Dissecting Inhibitory Circuit Control of Neurovascular Coupling

The brain is one of the most energy-demanding organs in the body, yet it has no energy reserves. To function properly, it relies on a finely tuned process that increases local blood flow whenever neurons become active: a process known as neurovascular coupling (NVC). This link between brain activity and blood flow is what allows brain imaging techniques like functional MRI (fMRI) to visualize “brain activity.” Despite its importance, we still don’t fully understand how different types of brain cells control this process.

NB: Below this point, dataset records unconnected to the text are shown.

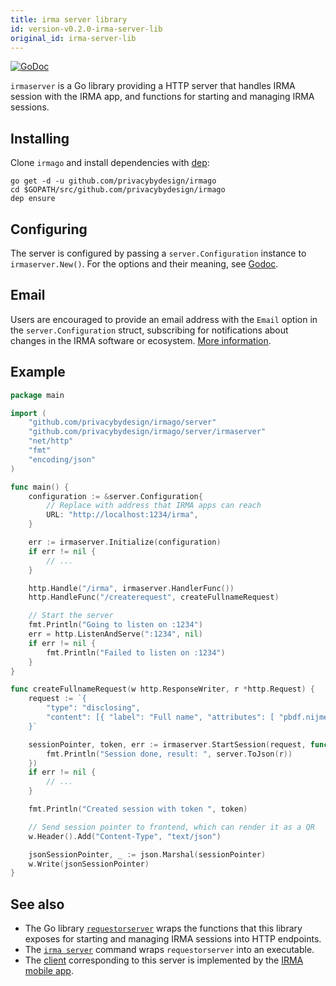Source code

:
 ```yaml
---
title: irma server library
id: version-v0.2.0-irma-server-lib
original_id: irma-server-lib
---
```


<a href="https://godoc.org/github.com/privacybydesign/irmago/server/irmaserver" class="godoc"><img src="https://godoc.org/github.com/privacybydesign/irmago/server/irmaserver?status.svg" alt="GoDoc"></a>

`irmaserver` is a Go library providing a HTTP server that handles IRMA session with the IRMA app, and functions for starting and managing IRMA sessions.

## Installing

Clone `irmago` and install dependencies with [dep](https://github.com/golang/dep):
```shell
go get -d -u github.com/privacybydesign/irmago
cd $GOPATH/src/github.com/privacybydesign/irmago
dep ensure
```

## Configuring
The server is configured by passing a `server.Configuration` instance to `irmaserver.New()`. For the options and their meaning, see [Godoc](https://godoc.org/github.com/privacybydesign/irmago/server/#Configuration).

## Email

Users are encouraged to provide an email address with the `Email` option in the `server.Configuration` struct, subscribing for notifications about changes in the IRMA software or ecosystem. [More information](email).

## Example

```go
package main

import (
	"github.com/privacybydesign/irmago/server"
    "github.com/privacybydesign/irmago/server/irmaserver"
    "net/http"
    "fmt"
    "encoding/json"
)

func main() {
	configuration := &server.Configuration{
	    // Replace with address that IRMA apps can reach
	    URL: "http://localhost:1234/irma",
	}

	err := irmaserver.Initialize(configuration)
	if err != nil {
	   	// ...
	}

	http.Handle("/irma", irmaserver.HandlerFunc())
	http.HandleFunc("/createrequest", createFullnameRequest)

	// Start the server
	fmt.Println("Going to listen on :1234")
	err = http.ListenAndServe(":1234", nil)
	if err != nil {
		fmt.Println("Failed to listen on :1234")
	}
}

func createFullnameRequest(w http.ResponseWriter, r *http.Request) {
	request := `{
	    "type": "disclosing",
	    "content": [{ "label": "Full name", "attributes": [ "pbdf.nijmegen.personalData.fullname" ]}]
	}`

	sessionPointer, token, err := irmaserver.StartSession(request, func (r *server.SessionResult) {
	    fmt.Println("Session done, result: ", server.ToJson(r))
	})
	if err != nil {
		// ...
	}

	fmt.Println("Created session with token ", token)

	// Send session pointer to frontend, which can render it as a QR
	w.Header().Add("Content-Type", "text/json")

	jsonSessionPointer, _ := json.Marshal(sessionPointer)
	w.Write(jsonSessionPointer)
}
```

## See also

* The Go library [`requestorserver`](https://godoc.org/github.com/privacybydesign/irmago/server/requestorserver) wraps the functions that this library exposes for starting and managing IRMA sessions into HTTP endpoints.
* The [`irma server`](irma-server) command wraps `requestorserver` into an executable.
* The [client](https://godoc.org/github.com/privacybydesign/irmago/irmaclient) corresponding to this server is implemented by the [IRMA mobile app](https://github.com/privacybydesign/irma_mobile).
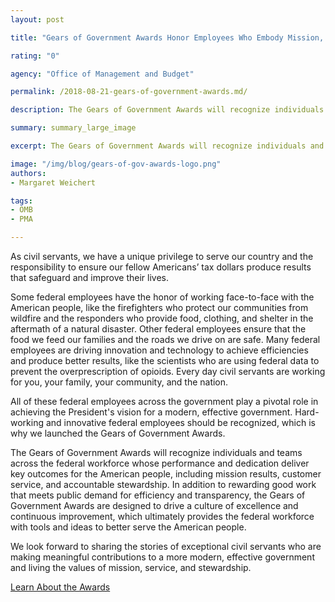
 ```yaml
---
layout: post

title: "Gears of Government Awards Honor Employees Who Embody Mission, Service, and Stewardship"

rating: "0"

agency: "Office of Management and Budget"

permalink: /2018-08-21-gears-of-government-awards.md/

description: The Gears of Government Awards will recognize individuals and teams across the federal workforce whose performance and dedication deliver key outcomes for the American people.

summary: summary_large_image

excerpt: The Gears of Government Awards will recognize individuals and teams across the federal workforce whose performance and dedication deliver key outcomes for the American people.

image: "/img/blog/gears-of-gov-awards-logo.png"
authors:
- Margaret Weichert

tags:
- OMB
- PMA

---
```

As civil servants, we have a unique privilege to serve our country and the responsibility to ensure our fellow Americans’ tax dollars produce results that safeguard and improve their lives.

Some federal employees have the honor of working face-to-face with the American people, like the firefighters who protect our communities from wildfire and the responders who provide food, clothing, and shelter in the aftermath of a natural disaster. Other federal employees ensure that the food we feed our families and the roads we drive on are safe. Many federal employees are driving innovation and technology to achieve efficiencies and produce better results, like the scientists who are using federal data to prevent the overprescription of opioids. Every day civil servants are working for you, your family, your community, and the nation.

All of these federal employees across the government play a pivotal role in achieving the President's vision for a modern, effective government. Hard-working and innovative federal employees should be recognized, which is why we launched the Gears of Government Awards.

The Gears of Government Awards will recognize individuals and teams across the federal workforce whose performance and dedication deliver key outcomes for the American people, including mission results, customer service, and accountable stewardship. In addition to rewarding good work that meets public demand for efficiency and transparency, the Gears of Government Awards are designed to drive a culture of excellence and continuous improvement, which ultimately provides the federal workforce with tools and ideas to better serve the American people.

We look forward to sharing the stories of exceptional civil servants who are making meaningful contributions to a more modern, effective government and living the values of mission, service, and stewardship.

<a class="usa-button" target="blank" href="/gearawards">Learn About the Awards</a>
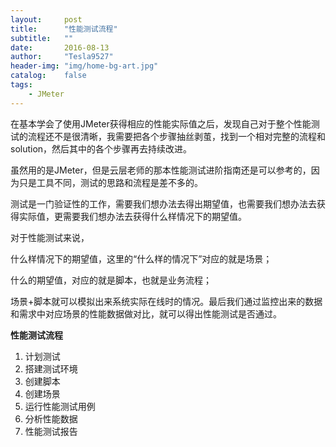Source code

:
 ```yaml
---
layout:     post
title:      "性能测试流程"
subtitle:   ""
date:       2016-08-13
author:     "Tesla9527"
header-img: "img/home-bg-art.jpg"
catalog:    false
tags:
    - JMeter
---
```


在基本学会了使用JMeter获得相应的性能实际值之后，发现自己对于整个性能测试的流程还不是很清晰，我需要把各个步骤抽丝剥茧，找到一个相对完整的流程和solution，然后其中的各个步骤再去持续改进。

虽然用的是JMeter，但是云层老师的那本性能测试进阶指南还是可以参考的，因为只是工具不同，测试的思路和流程是差不多的。

测试是一门验证性的工作，需要我们想办法去得出期望值，也需要我们想办法去获得实际值，更需要我们想办法去获得什么样情况下的期望值。

对于性能测试来说，

什么样情况下的期望值，这里的“什么样的情况下”对应的就是场景；

什么的期望值，对应的就是脚本，也就是业务流程；

场景+脚本就可以模拟出来系统实际在线时的情况。最后我们通过监控出来的数据和需求中对应场景的性能数据做对比，就可以得出性能测试是否通过。

**性能测试流程**

1. 计划测试
2. 搭建测试环境
3. 创建脚本
4. 创建场景
5. 运行性能测试用例
6. 分析性能数据
7. 性能测试报告
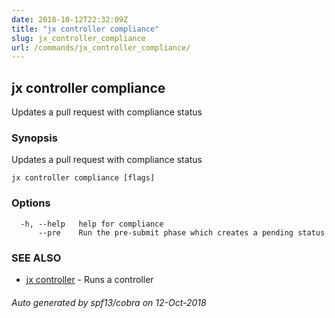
 ```yaml
---
date: 2018-10-12T22:32:09Z
title: "jx controller compliance"
slug: jx_controller_compliance
url: /commands/jx_controller_compliance/
---
```

## jx controller compliance

Updates a pull request with compliance status

### Synopsis

Updates a pull request with compliance status

```
jx controller compliance [flags]
```

### Options

```
  -h, --help   help for compliance
      --pre    Run the pre-submit phase which creates a pending status
```

### SEE ALSO

* [jx controller](/commands/jx_controller/)	 - Runs a controller

###### Auto generated by spf13/cobra on 12-Oct-2018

Traditionally, scientists have thought that blood flow changes are mainly driven by excitatory neurons, the cells that send activating signals in the brain. However, recent evidence suggests that another group of neurons, called inhibitory interneurons, may also play a major role by directly releasing substances that can relax or constrict blood vessels. These interneurons could therefore fine-tune the brain’s blood supply and help explain why blood flow signals vary so much across different regions.

In this project, we will use advanced imaging methods to observe the activity of specific types of inhibitory neurons and the resulting changes in local blood flow in the brains of mice during a sensory touch stimulation. By silencing or activating these cells, we will determine how they influence the strength and timing of blood flow responses.

Understanding how inhibitory neurons shape blood flow will deepen our knowledge of brain function and improve how we interpret fMRI signals, with implications for studying brain disorders that affect circulation, such as stroke, dementia, and epilepsy.